1 · Submission requirements
To be eligible for review, your team must upload all of the following to its team dashboard by 31 August 2026, 23:59 UTC:
Project paper (PDF) — up to 12 pages including figures, references and appendices. Use the XTF paper template (LaTeX or Word) or any reasonable approximation. A paper is required for every project, including pure hardware or software projects.
Short video (MP4 or YouTube/Vimeo link) — up to 5 minutes. The video should explain what you did, why it matters, and demonstrate any working prototype. Production value is not scored; clarity is.
Repository or supporting materials link — a public link to your code, design files, datasets, or any other artefact a reviewer would need to evaluate the work. Private repos with read-only review access are fine.
Team statement (≤500 words) — who did what, and (if applicable) what mentorship or external help you received. Honesty here is required and is itself a positive signal.

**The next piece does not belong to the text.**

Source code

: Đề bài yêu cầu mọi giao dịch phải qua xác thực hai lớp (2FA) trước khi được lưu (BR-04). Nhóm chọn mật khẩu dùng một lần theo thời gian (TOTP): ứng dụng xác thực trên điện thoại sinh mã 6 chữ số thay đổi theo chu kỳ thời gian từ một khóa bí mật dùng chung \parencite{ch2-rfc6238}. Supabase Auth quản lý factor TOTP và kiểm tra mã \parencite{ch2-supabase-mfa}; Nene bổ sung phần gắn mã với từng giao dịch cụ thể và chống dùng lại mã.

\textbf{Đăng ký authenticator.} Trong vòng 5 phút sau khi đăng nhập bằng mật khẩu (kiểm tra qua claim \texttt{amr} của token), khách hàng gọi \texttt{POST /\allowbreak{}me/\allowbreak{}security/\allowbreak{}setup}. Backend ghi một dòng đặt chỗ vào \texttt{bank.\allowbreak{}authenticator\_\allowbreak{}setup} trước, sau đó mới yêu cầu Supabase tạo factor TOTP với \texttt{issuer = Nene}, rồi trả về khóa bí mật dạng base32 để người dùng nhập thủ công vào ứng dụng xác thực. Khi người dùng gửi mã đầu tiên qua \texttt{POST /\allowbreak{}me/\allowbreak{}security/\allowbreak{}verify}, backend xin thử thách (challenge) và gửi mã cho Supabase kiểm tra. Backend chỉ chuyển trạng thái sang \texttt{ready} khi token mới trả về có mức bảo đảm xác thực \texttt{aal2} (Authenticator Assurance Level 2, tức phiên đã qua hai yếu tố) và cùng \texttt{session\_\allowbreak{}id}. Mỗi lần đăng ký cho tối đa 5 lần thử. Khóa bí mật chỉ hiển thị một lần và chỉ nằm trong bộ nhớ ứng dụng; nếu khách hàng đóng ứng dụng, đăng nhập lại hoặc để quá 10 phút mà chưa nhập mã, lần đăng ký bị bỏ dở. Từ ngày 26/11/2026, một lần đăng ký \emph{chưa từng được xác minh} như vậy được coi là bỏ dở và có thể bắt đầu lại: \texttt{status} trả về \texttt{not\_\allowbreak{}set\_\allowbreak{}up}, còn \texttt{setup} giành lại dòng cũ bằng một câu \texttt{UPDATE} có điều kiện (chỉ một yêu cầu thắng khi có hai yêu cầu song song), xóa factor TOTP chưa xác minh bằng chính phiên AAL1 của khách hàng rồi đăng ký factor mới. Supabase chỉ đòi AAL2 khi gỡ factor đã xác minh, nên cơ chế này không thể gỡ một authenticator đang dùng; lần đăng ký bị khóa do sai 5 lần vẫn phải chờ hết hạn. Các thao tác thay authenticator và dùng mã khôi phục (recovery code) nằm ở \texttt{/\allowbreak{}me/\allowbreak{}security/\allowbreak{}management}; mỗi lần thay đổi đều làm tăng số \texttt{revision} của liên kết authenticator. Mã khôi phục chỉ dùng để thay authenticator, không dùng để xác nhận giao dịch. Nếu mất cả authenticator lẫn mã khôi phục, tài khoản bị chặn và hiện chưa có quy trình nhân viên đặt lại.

Ethics & safety attestation — a signed checklist (provided in your dashboard) covering human subjects, biosafety, and youth safeguarding where applicable. See section 6.
Languages
Submissions are accepted in English, Spanish, French, Mandarin, Arabic and Portuguese. If you write in another language, you may submit but must also include an English-language abstract (≤300 words) and an English-language version of the 5-minute video (subtitles are fine). Reviewers are matched to your submission language whenever possible.
2 · File & format specs
Item
Format
Max size
Paper
PDF/A preferred
25 MB
Video
MP4 / WebM / public URL
500 MB (file); ≤5 min
Code / data
Public Git repo, Zenodo, OSF, or similar
Link, no limit
Team statement
PDF or plain text
2 MB
Ethics attestation
Signed PDF (dashboard generated)
2 MB
3 · Judging rubric
Every submission is scored on five axes. Each axis is rated 1–5; the team's score is the weighted average. The rubric is published in full below; reviewers must justify each score in writing.
Criterion
Weight
What "5" looks like
Scientific rigor
25%
Well-posed question, appropriate method, honest treatment of uncertainty, reproducible analysis.
Originality
20%
Adds a result, method or framing the field did not already have; clearly situates itself in prior work.
Impact & relevance
20%
If this worked at full scale, it would change something important. Problem is worth solving.
Execution & craft
20%
Prototype works. Code runs. Data is well-organized. Documentation lets a third party reproduce.
Communication
15%
Curious non-specialist can follow the work without sacrificing rigour. Figures earn their space.
4 · Review process
Intake check (1 week). XTF staff verifies that submissions are complete and within policy.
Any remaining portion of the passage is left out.